More broadly, there is an increasing trend for regulation of an increasing number of PFAS compounds to ever lower thresholds including a proposal to restrict all PFAS to essential uses in Europe. In the UK, Defra have asked the EA and HSE to undertake a Regulatory Management Options appraisal (RMOA) which will consider how to manage PFAS including potentially regulating PFAS as a class, rather than individual compounds.
Water companies are certainly not responsible for putting PFAS into water, but responsibility to manage them is increasingly at their doorstep.
Robust risk assessments and safety plans for PFAS are complicated by the wide range of potential source sites and require understanding historical PFAS usage, modern replacements and prioritising significant sources in sensitive locations. Such risk assessments are supported by growing groundwater and surface water datasets, such as from the EA and Chemicals Investigation Programme. Targeted catchment and source site investigations may follow, working collaboratively with regulators and other stakeholders, and can valuably inform future investment requirements.
Management of PFAS within the wastewater cycle requires a holistic, cost-effective response which is facility specific to reflect differing inputs and treatment processes. Understanding PFAS inputs and behaviour during treatment is important to target any investment in treatment, however, wider source controls and catchment management may often be more pragmatic.
Arcadis is currently delivering over €120 million in PFAS related projects globally and actively research and develop new solutions. Our specialists have authored multiple detailed reviews, research papers and textbooks; winning awards for PFAS projects here and abroad. The widespread use and distribution of PFAS involve many interlinked sectors and services, for example across portfolio risk screening and GIS vulnerability tools; liability management, analytical forensics and regulatory liaison; industrial wastewater, landfill and municipal water treatment; fire training area design as well as PFAS alternatives, fluorine-free foam transition and infrastructure clean out.
Treating the issue
PFAS are challenging to treat using most traditional techniques and their unique properties can thwart effective treatment, and obscure ‘real’ versus ‘perceived’ treatment. However, this also presents opportunities for novel removal and destruction mechanisms. In soils, stabilisation/solidification, soil washing, containment and high temperature thermal approaches are often shortlisted. UK landfills do not typically test or treat PFAS in leachate which raises liability management concerns.

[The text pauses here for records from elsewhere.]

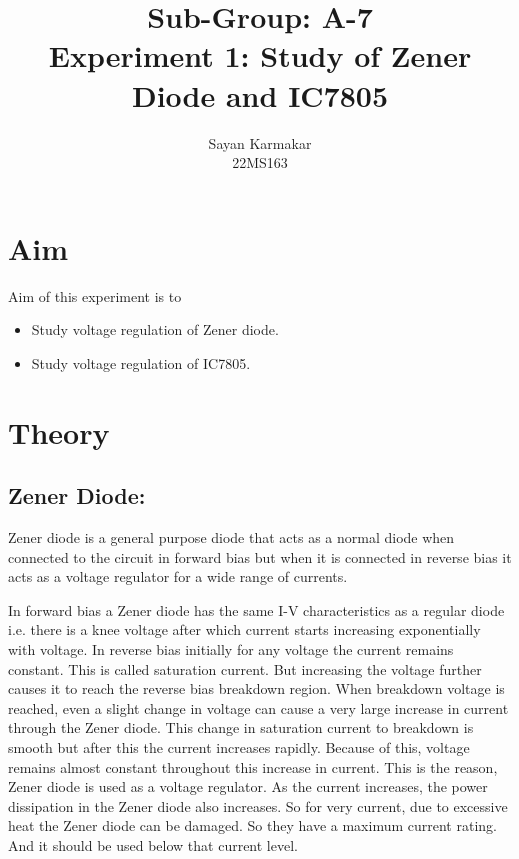 \documentclass[12pt]{article}
\begin{document}
\title{Sub-Group: A-7 \\ Experiment 1: Study of Zener Diode and IC7805}


\author{Sayan Karmakar \\22MS163 }
\date{}
\maketitle

\section{Aim}
Aim of this experiment is to
\begin{itemize}
    \item Study voltage regulation of Zener diode.
    \item Study voltage regulation of IC7805.
\end{itemize}

\section{Theory}
\subsection{Zener Diode:}
Zener diode is a general purpose diode that acts as a normal diode when connected to the circuit in forward bias but when it is connected in reverse bias it acts as a voltage regulator for a wide range of currents.

In forward bias a Zener diode has the same I-V characteristics as a  regular diode i.e. there is a knee voltage after which current starts increasing exponentially with voltage. In reverse bias initially for any voltage the current remains constant. This is called saturation current. But increasing the voltage further causes it to reach the reverse bias breakdown region. When breakdown voltage is reached, even a slight change in voltage can cause a very large increase in current through the Zener diode. This change in saturation current to breakdown is smooth but after this the current increases rapidly. Because of this, voltage remains almost constant throughout this increase in current. This is the reason, Zener diode is used as a voltage regulator.
As the current increases, the power dissipation in the Zener diode also increases. So for very current, due to excessive heat the Zener diode can be damaged. So they have a maximum current rating. And it should be used below that current level.
\end{document}
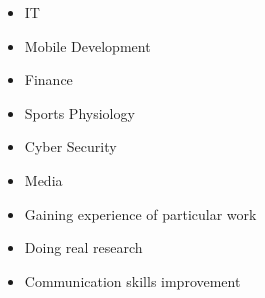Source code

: \begin{itemize}
\item IT
\item Mobile Development
\item Finance
\item Sports Physiology
\item Cyber Security
\item Media

\end{itemize}
\begin{itemize}
\item Gaining experience of particular work
\item Doing real research
\item Communication skills improvement

\end{itemize}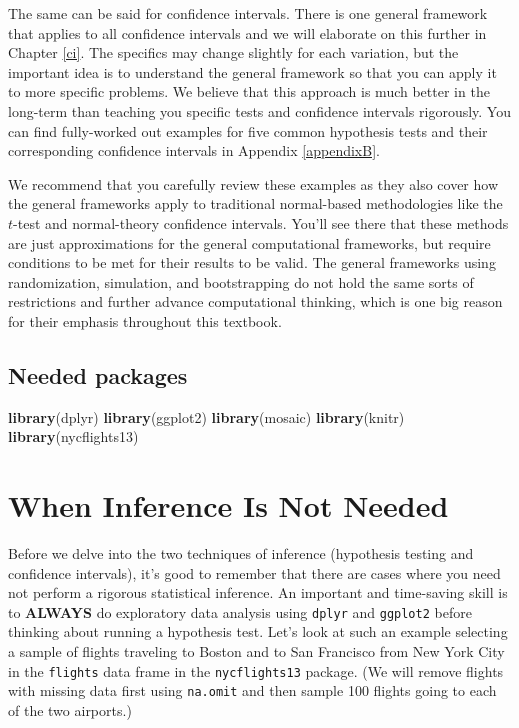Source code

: \documentclass[]{tufte-book}
\newenvironment{Shaded}{\begin{snugshade}}{\end{snugshade}}
\newcommand{\KeywordTok}[1]{\textcolor[rgb]{0.13,0.29,0.53}{\textbf{{#1}}}}
\newcommand{\NormalTok}[1]{{#1}}
\begin{document}
The same can be said for confidence intervals. There is one general
framework that applies to all confidence intervals and we will elaborate
on this further in Chapter \ref{ci}. The specifics may change slightly
for each variation, but the important idea is to understand the general
framework so that you can apply it to more specific problems. We believe
that this approach is much better in the long-term than teaching you
specific tests and confidence intervals rigorously. You can find
fully-worked out examples for five common hypothesis tests and their
corresponding confidence intervals in Appendix \ref{appendixB}.

We recommend that you carefully review these examples as they also cover
how the general frameworks apply to traditional normal-based
methodologies like the \(t\)-test and normal-theory confidence
intervals. You'll see there that these methods are just approximations
for the general computational frameworks, but require conditions to be
met for their results to be valid. The general frameworks using
randomization, simulation, and bootstrapping do not hold the same sorts
of restrictions and further advance computational thinking, which is one
big reason for their emphasis throughout this textbook.

\subsection*{Needed packages}\label{needed-packages-4}

\begin{Shaded}
\begin{Highlighting}[]
\KeywordTok{library}\NormalTok{(dplyr)}
\KeywordTok{library}\NormalTok{(ggplot2)}
\KeywordTok{library}\NormalTok{(mosaic)}
\KeywordTok{library}\NormalTok{(knitr)}
\KeywordTok{library}\NormalTok{(nycflights13)}
\end{Highlighting}
\end{Shaded}

\section{When Inference Is Not
Needed}\label{when-inference-is-not-needed}

Before we delve into the two techniques of inference (hypothesis testing
and confidence intervals), it's good to remember that there are cases
where you need not perform a rigorous statistical inference. An
important and time-saving skill is to \textbf{ALWAYS} do exploratory
data analysis using \texttt{dplyr} and \texttt{ggplot2} before thinking
about running a hypothesis test. Let's look at such an example selecting
a sample of flights traveling to Boston and to San Francisco from New
York City in the \texttt{flights} data frame in the
\texttt{nycflights13} package. (We will remove flights with missing data
first using \texttt{na.omit} and then sample 100 flights going to each
of the two airports.)
\end{document}
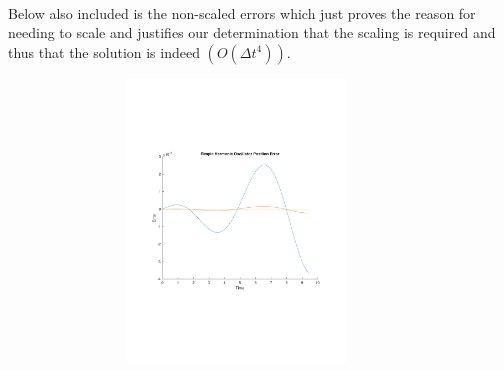 \documentclass{article}
\begin{document}
\\
Below also included is the non-scaled errors which just proves the reason for needing to scale and justifies our determination that the scaling is required and thus that the solution is indeed $(O(\Delta t^4))$.\\
\begin{figure}[!h]
    \centering
    \includegraphics[width=10cm, height=7.5cm]{figures/sho_nonScaledErrors.pdf}
\end{figure}
\end{document}
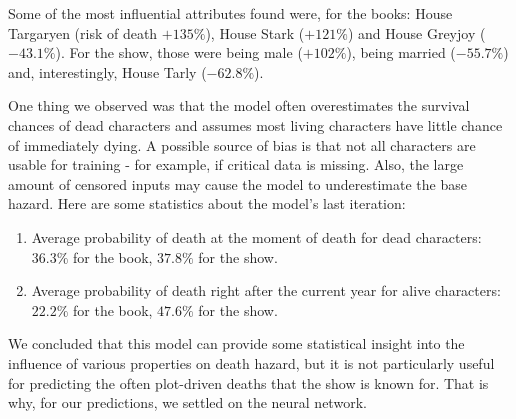 \documentclass{bioinfo}
\begin{document}
Some of the most influential attributes found were, for the books: House Targaryen (risk of death $+135\%$), House Stark ($+121\%$) and House Greyjoy ($-43.1\%$). For the show, those were being male ($+102\%$), being married ($-55.7\%$) and, interestingly, House Tarly ($-62.8\%$).

One thing we observed was that the model often overestimates the survival chances of dead characters and assumes most living characters have little chance of immediately dying. A possible source of bias is that not all characters are usable for training - for example, if critical data is missing. Also, the large amount of censored inputs may cause the model to underestimate the base hazard. Here are some statistics about the model's last iteration:
\begin{enumerate}
    \item Average probability of death at the moment of death for dead characters: $36.3\%$ for the book, $37.8\%$ for the show.
    \item Average probability of death right after the current year for alive characters: $22.2\%$ for the book, $47.6\%$ for the show.
\end{enumerate}

We concluded that this model can provide some statistical insight into the influence of various properties on death hazard, but it is not particularly useful for predicting the often plot-driven deaths that the show is known for. That is why, for our predictions, we settled on the neural network.




%
%
%
%
%
%
%
%
%
\end{document}
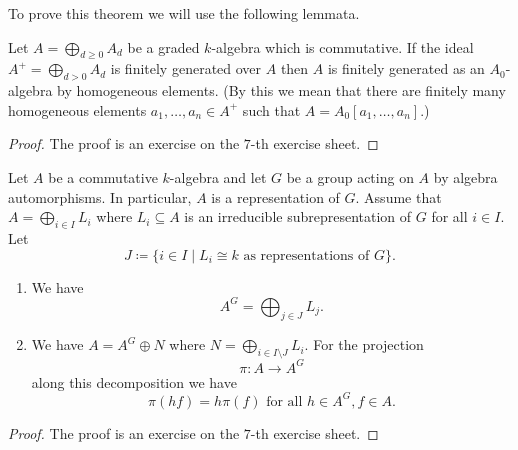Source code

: To prove this theorem we will use the following lemmata.


\begin{lem}\label{lem: technical lemma about generating}
  Let $A = \bigoplus_{d \geq 0} A_d$ be a graded $k$-algebra which is commutative.
  If the ideal $A^+ = \bigoplus_{d > 0} A_d$ is finitely generated over $A$ then $A$ is finitely generated as an $A_0$-algebra by homogeneous elements.
  (By this we mean that there are finitely many homogeneous elements $a_1, \dotsc, a_n \in A^+$ such that $A = A_0[a_1, \dotsc, a_n]$.)
\end{lem}
\begin{proof}
  The proof is an exercise on the $7$-th exercise sheet.
\end{proof}


\begin{lem}\label{lem: projection reynold operator}
  Let $A$ be a commutative $k$-algebra and let $G$ be a group acting on $A$ by algebra automorphisms.
  In particular, $A$ is a representation of $G$.
  Assume that $A = \bigoplus_{i \in I} L_i$ where $L_i \subseteq A$ is an irreducible subrepresentation of $G$ for all $i \in I$.
  Let
  \[
              J
    \coloneqq \{
                i \in I
              \mid
                      L_i
                \cong k
                \text{ as representations of $G$}
              \}.
  \]
  \begin{enumerate}[label=\emph{\alph*)},leftmargin=*]
    \item
      We have
      \[
          A^G
        = \bigoplus_{j \in J} L_j.
      \]
    \item
      We have $A = A^G \oplus N$ where $N = \bigoplus_{i \in I \setminus J} L_i$. For the projection
      \[
                \pi
        \colon  A
        \to     A^G
      \]
      along this decomposition we have
      \[
          \pi(hf)
        = h\pi(f)
        \text{ for all }
        h \in A^G,
        f \in A.
      \]
  \end{enumerate}
\end{lem}
\begin{proof}
  The proof is an exercise on the $7$-th exercise sheet.
\end{proof}



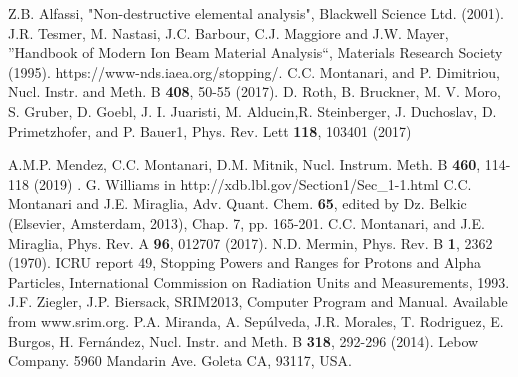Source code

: \documentclass[aps,prb,reprint,groupedaddress]{revtex4-1}
\begin{document}
\begin{thebibliography}{00}
 Z.B. Alfassi, "Non-destructive elemental analysis", Blackwell Science Ltd. (2001).
 J.R. Tesmer, M. Nastasi, J.C. Barbour, C.J. Maggiore and J.W. Mayer, ''Handbook of Modern Ion Beam Material Analysis``, Materials Research Society (1995).
 https://www-nds.iaea.org/stopping/.
 C.C. Montanari, and P. Dimitriou, Nucl. Instr. and Meth. B \textbf{408},  50-55 (2017).
 D. Roth, B. Bruckner, M. V. Moro, S. Gruber, D. Goebl, J. I. Juaristi, M. Alducin,R. Steinberger, J. Duchoslav, D. Primetzhofer, and P. Bauer1, Phys. Rev. Lett \textbf{118}, 103401 (2017)


 A.M.P. Mendez, C.C. Montanari, D.M. Mitnik, %
Nucl. Instrum. Meth. B \textbf{460}, 114-118 (2019) .
G. Williams in http://xdb.lbl.gov/Section1/Sec\_1-1.html
 C.C. Montanari and J.E. Miraglia, Adv. Quant. Chem. \textbf{65}, edited by Dz. Belkic (Elsevier, Amsterdam, 2013), Chap. 7, pp. 165-201.
 C.C. Montanari, and J.E. Miraglia, Phys. Rev. A \textbf{96}, 012707 (2017).
 N.D. Mermin, Phys. Rev. B \textbf{1}, 2362 (1970).
 ICRU report 49, Stopping Powers and Ranges for Protons and Alpha Particles, International Commission on
Radiation Units and Measurements, 1993.
 J.F. Ziegler, J.P. Biersack, SRIM2013, Computer Program and Manual. Available from www.srim.org.
 P.A. Miranda, A. Sep\'ulveda, J.R. Morales, T. Rodriguez, E. Burgos, H. Fern\'andez, Nucl. Instr. and Meth. B \textbf{318}, 292-296  (2014).
 Lebow Company. 5960 Mandarin Ave. Goleta CA, 93117, USA.


\end{thebibliography}
\end{document}
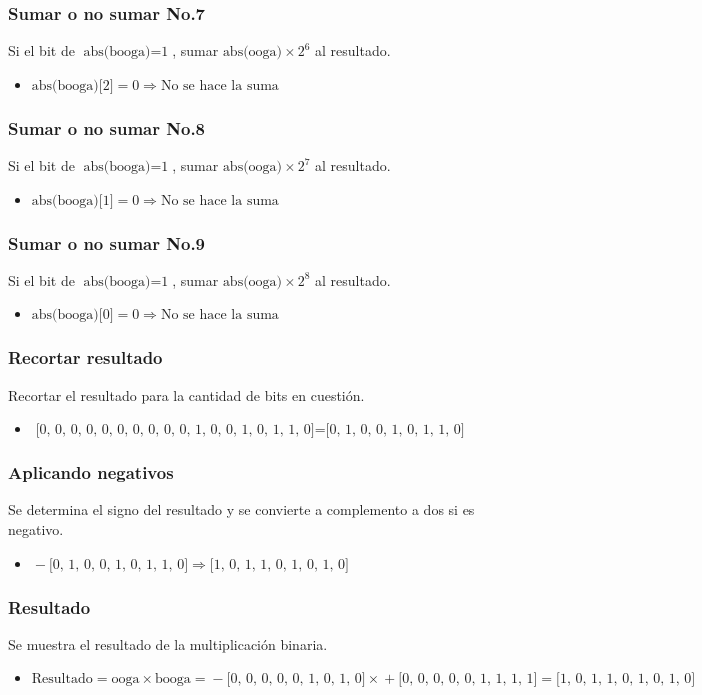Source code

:\documentclass{beamer}
\begin{document}
\begin{frame}
\frametitle{Sumar o no sumar No.7}
Si el bit de $\text{abs(booga)}=\text{1}$, sumar $\text{abs(ooga)}\times\text{2}^{\text{6}}$ al resultado.
\begin{itemize}
\item $\text{abs(booga)[2]}=\text{0}\Longrightarrow\text{No se hace la suma}$
\end{itemize}
\end{frame}
\begin{frame}
\frametitle{Sumar o no sumar No.8}
Si el bit de $\text{abs(booga)}=\text{1}$, sumar $\text{abs(ooga)}\times\text{2}^{\text{7}}$ al resultado.
\begin{itemize}
\item $\text{abs(booga)[1]}=\text{0}\Longrightarrow\text{No se hace la suma}$
\end{itemize}
\end{frame}
\begin{frame}
\frametitle{Sumar o no sumar No.9}
Si el bit de $\text{abs(booga)}=\text{1}$, sumar $\text{abs(ooga)}\times\text{2}^{\text{8}}$ al resultado.
\begin{itemize}
\item $\text{abs(booga)[0]}=\text{0}\Longrightarrow\text{No se hace la suma}$
\end{itemize}
\end{frame}
\begin{frame}
\frametitle{Recortar resultado}
Recortar el resultado para la cantidad de bits en cuestión.
\begin{itemize}
\item $\text{[0, 0, 0, 0, 0, 0, 0, 0, 0, 0, 1, 0, 0, 1, 0, 1, 1, 0]}=\text{[0, 1, 0, 0, 1, 0, 1, 1, 0]}$
\end{itemize}
\end{frame}
\begin{frame}
\frametitle{Aplicando negativos}
Se determina el signo del resultado y se convierte a complemento a dos si es negativo.
\begin{itemize}
\item $\text{}-\text{[0, 1, 0, 0, 1, 0, 1, 1, 0]}\Longrightarrow\text{[1, 0, 1, 1, 0, 1, 0, 1, 0]}$
\end{itemize}
\end{frame}
\begin{frame}
\frametitle{Resultado}
Se muestra el resultado de la multiplicación binaria.
\begin{itemize}
\item $\text{Resultado}=\text{ooga}\times\text{booga}=\text{}-\text{[0, 0, 0, 0, 0, 1, 0, 1, 0]}\times\text{}+\text{[0, 0, 0, 0, 0, 1, 1, 1, 1]}=\text{[1, 0, 1, 1, 0, 1, 0, 1, 0]}$
\end{itemize}
\end{frame}

\begin{frame}
\maketitle
{}
\end{frame}
\end{document}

In water, the focus tends to be on activated carbon with ion exchange resins and other sorbents potentially combined for more comprehensive treatment where needed. However, carbon systems are expensive and involve significant carbon emissions and so a range of supply management, dilution, blending and abstraction restrictions are typically considered first.
Arcadis is already supporting several of our UK water sector clients by providing advice to help further understand the potential impacts and issues associated with PFAS. Through robust risk-based assessments, digital tools and global expertise, we can provide innovative and pragmatic solutions to deal with the challenge now facing the UK water sector.
Protecting drinking water supplies in Guernsey
When PFAS were identified in the surface waters which supply the island's drinking water, Guernsey Airport needed help to investigate possible sources of contamination. Arcadis was commissioned to assess soil, groundwater and surface waters, implement interim emergency response measures as well as design and support a bespoke water treatment system. PFAS can be bio-accumulative, so it was vital that concentrations were reduced to well below current UK drinking water criteria to help keep the people of Guernsey safe.
Assessment to investment
Increased regulatory and public awareness has raised PFAS up the agenda and there will no doubt be further changes ahead. Raising awareness and expertise within organisations is key to getting ahead and there is a need to keep up to date with the range of activities and pressures now driving PFAS management in the UK.
Initial robust assessment of potential PFAS risks associated with raw water supplies, wastewater inputs and biosolids will inform the need for any future investment. It will also ensure that investment to protect human health and the environment is done in a balanced, cost-effective and sustainable way.